WHAT TO DO: From the entries, copy each line that includes "make".

** Opening SUPPLIED INFORMATION block **

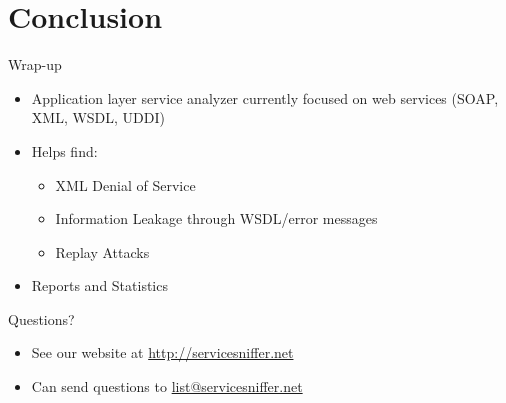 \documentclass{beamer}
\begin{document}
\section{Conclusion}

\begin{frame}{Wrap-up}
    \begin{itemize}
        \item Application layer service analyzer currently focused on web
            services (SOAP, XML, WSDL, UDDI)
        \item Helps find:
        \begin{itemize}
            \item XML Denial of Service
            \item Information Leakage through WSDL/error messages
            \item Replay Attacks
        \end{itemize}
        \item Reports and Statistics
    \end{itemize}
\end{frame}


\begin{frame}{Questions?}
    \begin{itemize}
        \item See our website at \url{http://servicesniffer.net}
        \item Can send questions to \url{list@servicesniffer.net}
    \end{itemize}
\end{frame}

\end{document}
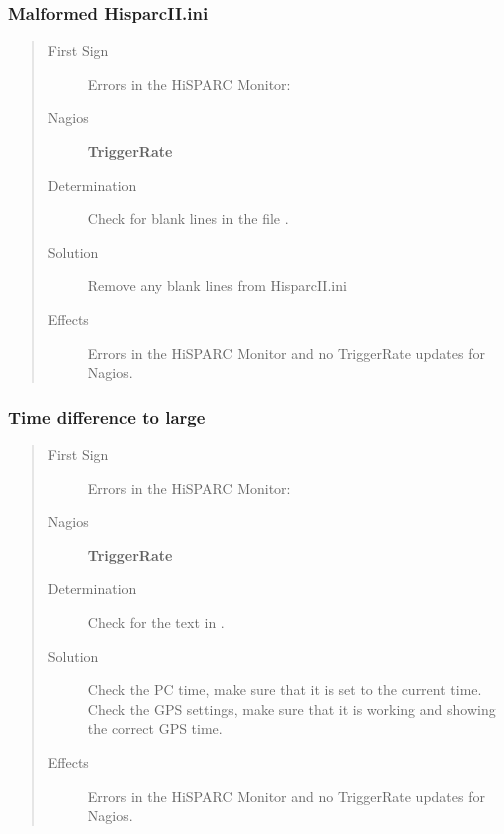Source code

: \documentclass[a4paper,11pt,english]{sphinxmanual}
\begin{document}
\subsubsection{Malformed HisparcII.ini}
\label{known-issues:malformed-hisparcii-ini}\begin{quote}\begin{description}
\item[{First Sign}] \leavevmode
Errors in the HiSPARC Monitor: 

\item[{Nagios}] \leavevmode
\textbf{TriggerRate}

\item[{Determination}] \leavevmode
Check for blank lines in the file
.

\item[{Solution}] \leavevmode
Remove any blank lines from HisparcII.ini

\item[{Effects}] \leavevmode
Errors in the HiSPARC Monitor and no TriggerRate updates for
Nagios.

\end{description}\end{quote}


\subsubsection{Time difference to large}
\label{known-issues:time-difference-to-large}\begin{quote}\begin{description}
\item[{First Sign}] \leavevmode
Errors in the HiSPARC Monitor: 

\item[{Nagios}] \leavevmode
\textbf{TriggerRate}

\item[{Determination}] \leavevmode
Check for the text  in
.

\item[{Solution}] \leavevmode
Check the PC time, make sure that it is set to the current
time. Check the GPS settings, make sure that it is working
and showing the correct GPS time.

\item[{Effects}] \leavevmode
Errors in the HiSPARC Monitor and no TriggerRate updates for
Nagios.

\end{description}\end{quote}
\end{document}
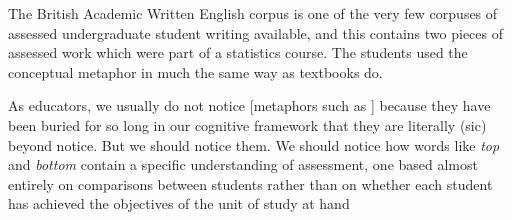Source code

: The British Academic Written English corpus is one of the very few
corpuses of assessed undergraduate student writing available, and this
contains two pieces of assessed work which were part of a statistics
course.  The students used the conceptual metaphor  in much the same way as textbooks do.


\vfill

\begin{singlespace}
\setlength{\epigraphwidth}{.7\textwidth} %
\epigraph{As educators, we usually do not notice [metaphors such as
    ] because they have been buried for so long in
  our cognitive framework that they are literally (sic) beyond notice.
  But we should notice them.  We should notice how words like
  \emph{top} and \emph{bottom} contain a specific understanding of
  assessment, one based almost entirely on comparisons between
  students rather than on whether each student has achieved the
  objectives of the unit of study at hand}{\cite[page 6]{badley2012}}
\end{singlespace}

** Closing SUPPLIED INFORMATION block **

EXPECTED OUTPUT:
Check the PC time, make sure that it is set to the current
time. Check the GPS settings, make sure that it is working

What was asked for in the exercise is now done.